When a small group of community residents in Prince William County learned a road paving and construction company wanted to build an asphalt plant less than a quarter of a mile from their neighborhood — and the community’s elementary school — they knew they needed help.
Working with Gentry Locke Consulting, residents in and around the Bethlehem Road area of Prince William County successfully organized to stop the project, convincing the County Board to deny the necessary special use permits.
In a busy and growing area of western Prince William County, burgeoning neighborhoods are being built around long-developed industries. The county is grappling with competing interests and limited land availability as one of the nation’s fastest growing suburbs, just 35 minutes outside of Washington D.C.
Here, people in diverse and often multilingual communities are trying to live, work, and raise a family, while local leaders try to generate tax revenue to support the needs for more schools, more roads, and added government services.

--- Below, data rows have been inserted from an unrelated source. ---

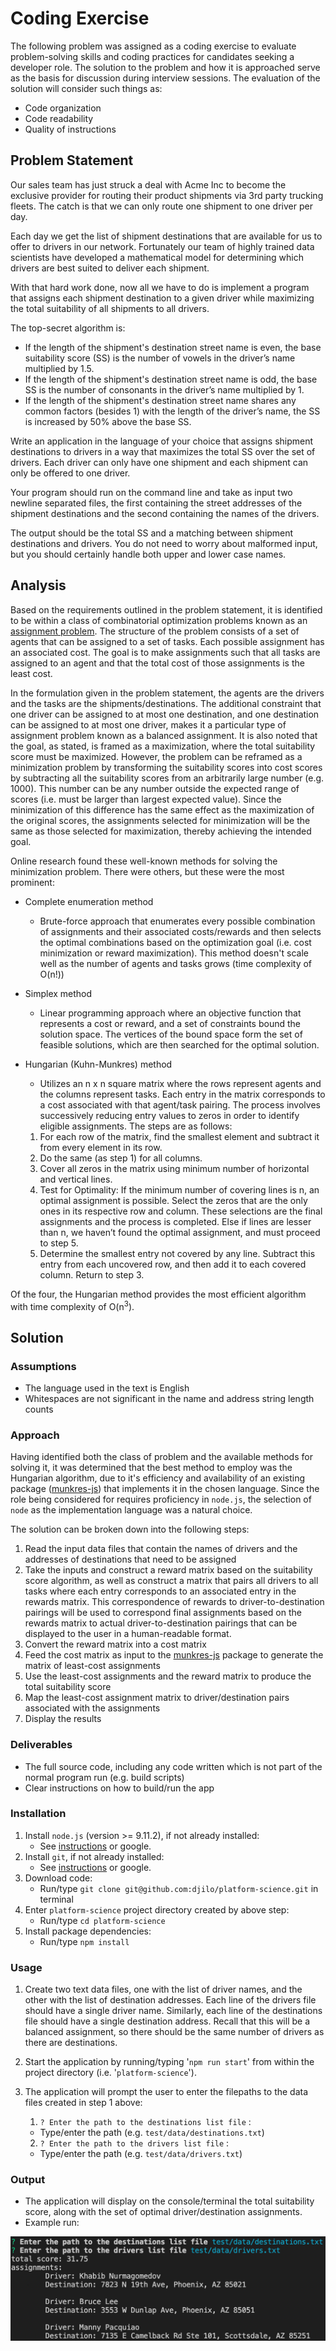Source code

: # Coding Exercise

The following problem was assigned as a coding exercise to evaluate problem-solving skills and coding practices for candidates seeking a developer role. The solution to the problem and how it is approached serve as the basis for discussion during interview sessions. The evaluation of the solution will consider such things as:

- Code organization
- Code readability
- Quality of instructions

## Problem Statement

Our sales team has just struck a deal with Acme Inc to become the exclusive provider for routing their product shipments via 3rd party trucking fleets. The catch is that we can only route one shipment to one driver per day.

Each day we get the list of shipment destinations that are available for us to offer to drivers in our network. Fortunately our team of highly trained data scientists have developed a mathematical model for determining which drivers are best suited to deliver each shipment.

With that hard work done, now all we have to do is implement a program that assigns each shipment destination to a given driver while maximizing the total suitability of all shipments to all drivers.

The top-secret algorithm is:

- If the length of the shipment's destination street name is even, the base suitability score (SS) is the number of vowels in the driver’s name multiplied by 1.5.
- If the length of the shipment's destination street name is odd, the base SS is the number of consonants in the driver’s name multiplied by 1.
- If the length of the shipment's destination street name shares any common factors (besides 1) with the length of the driver’s name, the SS is increased by 50% above the base SS.

Write an application in the language of your choice that assigns shipment destinations to drivers in a way that maximizes the total SS over the set of drivers. Each driver can only have one shipment and each shipment can only be offered to one driver. 

Your program should run on the command line and take as input two newline separated files, the first containing the street addresses of the shipment destinations and the second containing the names of the drivers.

The output should be the total SS and a matching between shipment destinations and drivers. You do not need to worry about malformed input, but you should certainly handle both upper and lower case names.

## Analysis

Based on the requirements outlined in the problem statement, it is identified to be within a class of combinatorial optimization problems known as an [assignment problem](https://en.wikipedia.org/wiki/Assignment_problem). The structure of the problem consists of a set of agents that can be assigned to a set of tasks. Each possible assignment has an associated cost. The goal is to make assignments such that all tasks are assigned to an agent and that the total cost of those assignments is the least cost. 

In the formulation given in the problem statement, the agents are the drivers and the tasks are the shipments/destinations. The additional constraint that one driver can be assigned to at most one destination, and one destination can be assigned to at most one driver, makes it a particular type of assignment problem known as a balanced assignment. It is also noted that the goal, as stated, is framed as a maximization, where the total suitability score must be maximized. However, the problem can be reframed as a minimization problem by transforming the suitability scores into cost scores by subtracting all the suitability scores from an arbitrarily large number (e.g. 1000). This number can be any number outside the expected range of scores (i.e. must be larger than largest expected value). Since the minimization of this difference has the same effect as the maximization of the original scores, the assignments selected for minimization will be the same as those selected for maximization, thereby achieving the intended goal.

Online research found these well-known methods for solving the minimization problem. There were others, but these were the most prominent:

- Complete enumeration method
  - Brute-force approach that enumerates every possible combination of assignments and their associated costs/rewards and then selects the optimal combinations based on the optimization goal (i.e. cost minimization or reward maximization). This method doesn't scale well as the number of agents and tasks grows (time complexity of O(n!))
- Simplex method
  - Linear programming approach where an objective function that represents a cost or reward, and a set of constraints bound the solution space. The vertices of the bound space form the set of feasible solutions, which are then searched for the optimal solution.
- Hungarian (Kuhn-Munkres) method
  - Utilizes an n x n square matrix where the rows represent agents and the columns represent tasks. Each entry in the matrix corresponds to a cost associated with that agent/task pairing. The process involves successively reducing entry values to zeros in order to identify eligible assignments. The steps are as follows:
  
  1. For each row of the matrix, find the smallest element and subtract it from every element in its row.
  2. Do the same (as step 1) for all columns.
  3. Cover all zeros in the matrix using minimum number of horizontal and vertical lines.
  4. Test for Optimality: If the minimum number of covering lines is n, an optimal assignment is possible. Select the zeros that are the only ones in its respective row and column. These selections are the final assignments and the process is completed. Else if lines are lesser than n, we haven’t found the optimal assignment, and must proceed to step 5.
  5. Determine the smallest entry not covered by any line. Subtract this entry from each uncovered row, and then add it to each covered column. Return to step 3.

Of the four, the Hungarian method provides the most efficient algorithm with time complexity of O(n<sup>3</sup>). 

## Solution

### Assumptions

- The language used in the text is English
- Whitespaces are not significant in the name and address string length counts

### Approach

Having identified both the class of problem and the available methods for solving it, it was determined that the best method to employ was the Hungarian algorithm, due to it's efficiency and availability of an existing package ([munkres-js](https://github.com/addaleax/munkres-js)) that implements it in the chosen language. Since the role being considered for requires proficiency in `node.js`, the selection of `node` as the implementation language was a natural choice.

The solution can be broken down into the following steps:

1. Read the input data files that contain the names of drivers and the addresses of destinations that need to be assigned
2. Take the inputs and construct a reward matrix based on the suitability score algorithm, as well as construct a matrix that pairs all drivers to all tasks where each entry corresponds to an associated entry in the rewards matrix. This correspondence of rewards to driver-to-destination pairings will be used to correspond final assignments based on the rewards matrix to actual driver-to-destination pairings that can be displayed to the user in a human-readable format.
3. Convert the reward matrix into a cost matrix
4. Feed the cost matrix as input to the [munkres-js](https://github.com/addaleax/munkres-js) package to generate the matrix of least-cost assignments
5. Use the least-cost assignments and the reward matrix to produce the total suitability score
6. Map the least-cost assignment matrix to driver/destination pairs associated with the assignments
7. Display the results

### Deliverables

- The full source code, including any code written which is not part of the normal program run (e.g. build scripts)
- Clear instructions on how to build/run the app

### Installation

1. Install `node.js` (version >= 9.11.2), if not already installed:
   - See [instructions](https://nodejs.org/en/download/package-manager/) or google.
2. Install `git`, if not already installed:
   - See [instructions](https://git-scm.com/book/en/v2/Getting-Started-Installing-Git) or google.
3. Download code:
   - Run/type `git clone git@github.com:djilo/platform-science.git` in terminal 
4. Enter `platform-science` project directory created by above step:
   - Run/type `cd platform-science`
5. Install package dependencies:
   - Run/type `npm install`

### Usage

1. Create two text data files, one with the list of driver names, and the other with the list of destination addresses. Each line of the drivers file should have a single driver name. Similarly, each line of the destinations file should have a single destination address. Recall that this will be a balanced assignment, so there should be the same number of drivers as there are destinations.

2. Start the application by running/typing '`npm run start`' from within the project directory (i.e. '`platform-science`').

3. The application will prompt the user to enter the filepaths to the data files created in step 1 above:

   1.  `? Enter the path to the destinations list file` :
      - Type/enter the path (e.g. `test/data/destinations.txt`)

   2.  `? Enter the path to the drivers list file` :
      - Type/enter the path (e.g. `test/data/drivers.txt`)

### Output

- The application will display on the console/terminal the total suitability score, along with the set of optimal driver/destination assignments.
- Example run:

![Example output](img/ExampleOutput.png?raw=true)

In the vicinity of Route 234 and Bethlehem Road, there are two asphalt plants and a rocky quarry within a five mile radius. These long-existing businesses provide jobs and support the growth of the greater Northern Virginia region.
But when a third road construction company applied with the county for a Special Use Permit to build an asphalt plant on a vacant lot near a growing neighborhood and an elementary school, local residents were concerned.
They feared the large volume of truck traffic, potential pollution, and the impact a new asphalt plant would have on their property values.
Gentry Locke Consulting worked with local HOA leaders on behalf of the neighborhood to organize a grassroots and strategic communications campaign in opposition to the proposed asphalt plant.
Gentry Locke Consulting utilized its purpose-driven approach to develop a strategy that consisted of local media outreach, direct advocacy with local leaders, letters-to-the-editor, and social media organizing to support the goals of the neighborhoods around Bethlehem Road.
Working with local leaders, we organized and supported media interviews, developed messaging for community residents to use at public meetings, provided advice and consultation on grassroots protests, and assisted in the management of direct advocacy efforts with local leaders.
After the Board deferred action on the project for several months, the company’s application for a special use permit was finally taken up. At an hours long meeting, the Board heard from dozens of residents who opposed the project wearing bright blue T-shirts.
Late into the evening, close to midnight, the Board voted against a Special Use Permit for the asphalt plant. The community was jubilant.